Hello, and thank you for listening to the MicroBinfeed podcast. Here we will be 
discussing topics in microbial bioinformatics. We hope that we can give you 
some insights, tips, and tricks along the way. There is so much information we 
all know from working in the field, but nobody really writes it down. There's 
no manual, and it's assumed you'll pick it up. We hope to fill in a few of 
these gaps. I am Dr. Lee Katz. My co-hosts are Dr. Nabeel Ali Khan and 
Professor Andrew Page. Nabeel is a senior bioinformatician at the Center for 
Genomic Pathogen Surveillance at the University of Oxford. Andrew is the CTO at 
Origin Sciences and Visiting Professor at the University of East Anglia. Hello 
and welcome to the Microbial Bioinformatics podcast. I'm Dr. K, and joining me 
are your co-hosts, Nabeel and Andrew. And today we're diving into one of the 
most talked about topics in the bioinformatics community. Next flow. In the 
past, we've all been in support of next flow and workflow languages in general 
as a means of organizing your work. Now in 2025, next flow is popular and 
promises portability, reproducibility, and scalability across systems. But for 
every bioinformatician who swears by it, there's another who's pulling their 
hair out over submission quirks, debugging nightmares, or endless DSL syntax 
confusion. In this episode, we're taking an honest look at the pros and cons of 
next flow in 2025. We'll explore where it truly shines, parallel processing, 
robust error handling, and seamless container integration, and where it 
continues to frustrate users from steep learning curves to painful updates and 
costly ecosystem tools. So today, would you guys like to maybe take a side and, 
you know, whether or not it's really our opinion, we'll just, we'll do, we'll 
be opinionated. So here's what I'll propose. I'll take the cons, I'll say all 
the cons for next flow, and I'll take that position. Whether or not that's 
really my opinion, it's not necessarily my opinion. And do you guys want to, do 
you guys want to stand up for the other side? Well, I'm definitely, I'm 
definitely pro because we use it extensively at the moment. I'm happy to sit in 
the middle just to keep things balanced. Fair, fair. So everyone listening 
knows that this isn't necessarily our opinions. We're just, we're just having 
it out. Yeah. Good, good job, Lee. We'll edit all of this out, don't worry. 

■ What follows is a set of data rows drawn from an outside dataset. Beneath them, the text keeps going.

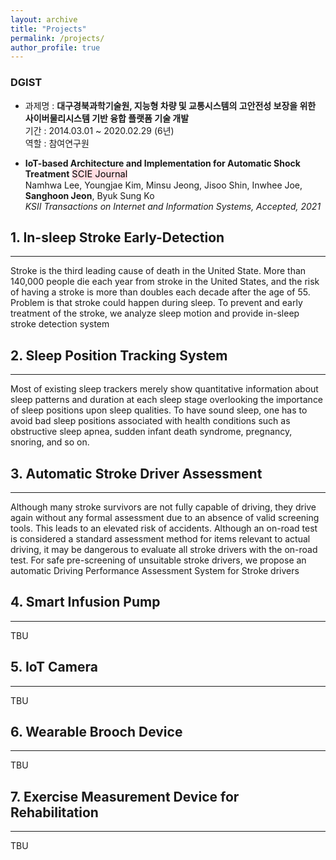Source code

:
 ```yaml
---
layout: archive
title: "Projects"
permalink: /projects/
author_profile: true
---
```










### DGIST

* 과제명 : **대구경북과학기술원, 지능형 차량 및 교통시스템의 고안전성 보장을 위한 사이버물리시스템 기반 융합 플랫폼 기술 개발**<br>
기간 : 2014.03.01 ~ 2020.02.29 (6년) <br>
역할 : 참여연구원


* **IoT-based Architecture and Implementation for Automatic Shock Treatment** <mark style='background-color: #ffdce0; font-size: 11pt'> SCIE Journal </mark><br>
Namhwa Lee, Youngjae Kim, Minsu Jeong, Jisoo Shin, Inwhee Joe, **Sanghoon Jeon**, Byuk Sung Ko<br>
_KSII Transactions on Internet and Information Systems, Accepted, 2021_


## 1. In-sleep Stroke Early-Detection
***
Stroke is the third leading cause of death in the United State. More than 140,000 people die each year from stroke in the United States, and the risk of having a stroke is more than doubles each decade after the age of 55. Problem is that stroke could happen during sleep. To prevent and early treatment of the stroke, we analyze sleep motion and provide in-sleep stroke detection system


## 2. Sleep Position Tracking System 
***
Most of existing sleep trackers merely show quantitative information about sleep patterns and duration at each sleep stage overlooking the importance of sleep positions upon sleep qualities. To have sound sleep, one has to avoid bad sleep positions associated with health conditions such as obstructive sleep apnea, sudden infant death syndrome, pregnancy, snoring, and so on.


## 3. Automatic Stroke Driver Assessment 
***
Although many stroke survivors are not fully capable of driving, they drive again without any formal assessment due to an absence of valid screening tools. This leads to an elevated risk of accidents. Although an on-road test is considered a standard assessment method for items relevant to actual driving, it may be dangerous to evaluate all stroke drivers with the on-road test. For safe pre-screening of unsuitable stroke drivers, we propose an automatic Driving Performance Assessment System for Stroke drivers


## 4. Smart Infusion Pump
***
TBU

## 5. IoT Camera 
***
TBU

## 6. Wearable Brooch Device 
***
TBU

## 7. Exercise Measurement Device for Rehabilitation
***
TBU

  
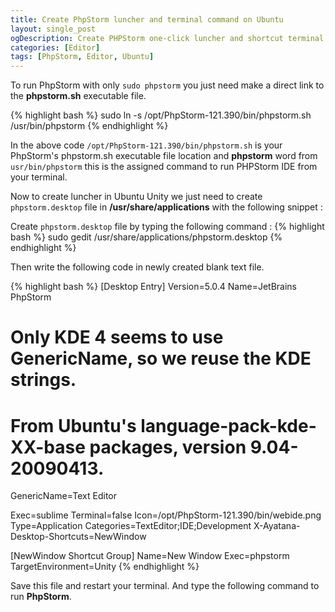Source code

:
 ```yaml
---
title: Create PhpStorm luncher and terminal command on Ubuntu
layout: single_post
ogDescription: Create PHPStorm one-click luncher and shortcut terminal command to run PhpStorm PHP IDE more quickly. Easy steps. Learn how to create luncher and enjoy PHP coding with Jetbrains PhpStorm.
categories: [Editor]
tags: [PhpStorm, Editor, Ubuntu]
---
```

To run PhpStorm with only `sudo phpstorm` you just need make a direct link to the **phpstorm.sh** executable file.

{% highlight bash %}
sudo ln -s /opt/PhpStorm-121.390/bin/phpstorm.sh /usr/bin/phpstorm
{% endhighlight %}

In the above code `/opt/PhpStorm-121.390/bin/phpstorm.sh` is your PhpStorm's phpstorm.sh executable file location and **phpstorm** word from `usr/bin/phpstorm` this is the assigned command to run PHPStorm IDE from your terminal.

Now to create luncher in Ubuntu Unity we just need to create `phpstorm.desktop` file in **/usr/share/applications** with the following snippet &#58;

Create `phpstorm.desktop` file by typing the following command &#58;
{% highlight bash %}
sudo gedit /usr/share/applications/phpstorm.desktop
{% endhighlight %}

Then write the following code in newly created blank text file.

{% highlight bash %}
[Desktop Entry]
Version=5.0.4
Name=JetBrains PhpStorm
# Only KDE 4 seems to use GenericName, so we reuse the KDE strings.
# From Ubuntu's language-pack-kde-XX-base packages, version 9.04-20090413.
GenericName=Text Editor

Exec=sublime
Terminal=false
Icon=/opt/PhpStorm-121.390/bin/webide.png
Type=Application
Categories=TextEditor;IDE;Development
X-Ayatana-Desktop-Shortcuts=NewWindow

[NewWindow Shortcut Group]
Name=New Window
Exec=phpstorm
TargetEnvironment=Unity
{% endhighlight %}

Save this file and restart your terminal. And type the following command to run **PhpStorm**.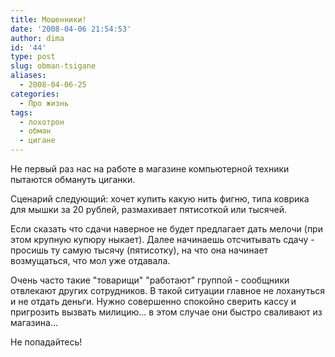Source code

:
 ```yaml
---
title: Мошенники!
date: '2008-04-06 21:54:53'
author: dima
id: '44'
type: post
slug: obman-tsigane
aliases: 
  - 2008-04-06-25
categories:
  - Про жизнь
tags:
  - лохотрон
  - обман
  - цигане
---
```


Не первый раз нас на работе в магазине компьютерной техники  пытаются обмануть циганки. 

Сценарий следующий: хочет купить какую нить фигню, типа коврика для мышки за 20 рублей, размахивает пятисоткой или тысячей.

Если сказать что сдачи наверное не будет предлагает дать мелочи (при этом крупную купюру ныкает). Далее начинаешь отсчитывать сдачу - просишь ту самую тысячу (пятисотку), на что она начинает возмущаться, что мол уже отдавала. 

Очень часто такие "товарищи" "работают" группой - сообщники отвлекают других сотрудников. В такой ситуации главное не лохануться и не отдать деньги. Нужно совершенно спокойно сверить кассу и пригрозить вызвать милицию... в этом случае они быстро сваливают из магазина...

Не попадайтесь!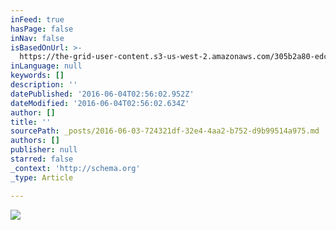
 ```yaml
---
inFeed: true
hasPage: false
inNav: false
isBasedOnUrl: >-
  https://the-grid-user-content.s3-us-west-2.amazonaws.com/305b2a80-edc2-45c9-a361-2ea39dd6330e.jpg
inLanguage: null
keywords: []
description: ''
datePublished: '2016-06-04T02:56:02.952Z'
dateModified: '2016-06-04T02:56:02.634Z'
author: []
title: ''
sourcePath: _posts/2016-06-03-724321df-32e4-4aa2-b752-d9b99514a975.md
authors: []
publisher: null
starred: false
_context: 'http://schema.org'
_type: Article

---
```

![](https://the-grid-user-content.s3-us-west-2.amazonaws.com/305b2a80-edc2-45c9-a361-2ea39dd6330e.jpg)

Yeah, no, like I'm very pro next flow. We use it extensively in our work, which 
is cancer bioinformatics at the moment and microbiome analysis using Sequeira 
Tower, which is we call next flow tower, which is just a kind of an easier way 
to run next flow. Everything that I do in next flow is on AWS. So it's, it's on 
the cloud, you know, shiny. And to be honest, for a lot of stuff I do, I will 
usually just pick up an NF core pipeline and run it because, you know, it does 
cover all the major things you might want to do. And it's, it's only for more 
bespoke mathematics that you want to actually drill down and make your own 
stuff. And then AI has just made it so trivial to, you know, take your 
repository and make it into an expert pipeline. Like quite literally the other 
day, it was, I told AI to make a little tool, which was just a manipulates like 
some indexes in a fast Q file that said, okay, make it into an expo pipeline. 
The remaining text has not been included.